What the exercise asks →
I need the lines from the one with "Organisation policies can" through the end of the material, copied exactly and with nothing else included.

Data →

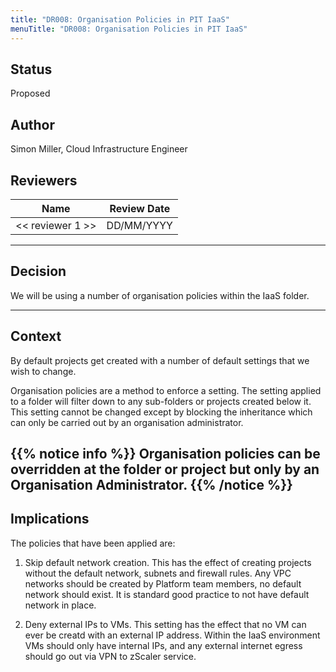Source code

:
 ```yaml
---
title: "DR008: Organisation Policies in PIT IaaS"
menuTitle: "DR008: Organisation Policies in PIT IaaS"
---
```


## Status

Proposed

## Author

Simon Miller, Cloud Infrastructure Engineer

## Reviewers

| Name                        | Review Date |
| --------------------------- |-------------|
| << reviewer 1 >>            | DD/MM/YYYY  |

---

## Decision

We will be using a number of organisation policies within the IaaS folder.

---

## Context

By default projects get created with a number of default settings that we wish to change.

Organisation policies are a method to enforce a setting. The setting applied to a folder will filter down to any sub-folders or projects created below it. This setting cannot be changed except by blocking the inheritance which can only be carried out by an organisation administrator.

{{% notice info %}}
Organisation policies can be overridden at the folder or project but only by an Organisation Administrator.
{{% /notice %}}
---

## Implications

The policies that have been applied are:

1. Skip default network creation. This has the effect of creating projects without the default network, subnets and firewall rules. Any VPC networks should be created by Platform team members, no default network should exist. It is standard good practice to not have default network in place.

2. Deny external IPs to VMs. This setting has the effect that no VM can ever be creatd with an external IP address. Within the IaaS environment VMs should only have internal IPs, and any external internet egress should go out via VPN to zScaler service.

Answer →
Organisation policies can be overridden at the folder or project but only by an Organisation Administrator.
{{% /notice %}}
---

## Implications

The policies that have been applied are:

1. Skip default network creation. This has the effect of creating projects without the default network, subnets and firewall rules. Any VPC networks should be created by Platform team members, no default network should exist. It is standard good practice to not have default network in place.

2. Deny external IPs to VMs. This setting has the effect that no VM can ever be creatd with an external IP address. Within the IaaS environment VMs should only have internal IPs, and any external internet egress should go out via VPN to zScaler service.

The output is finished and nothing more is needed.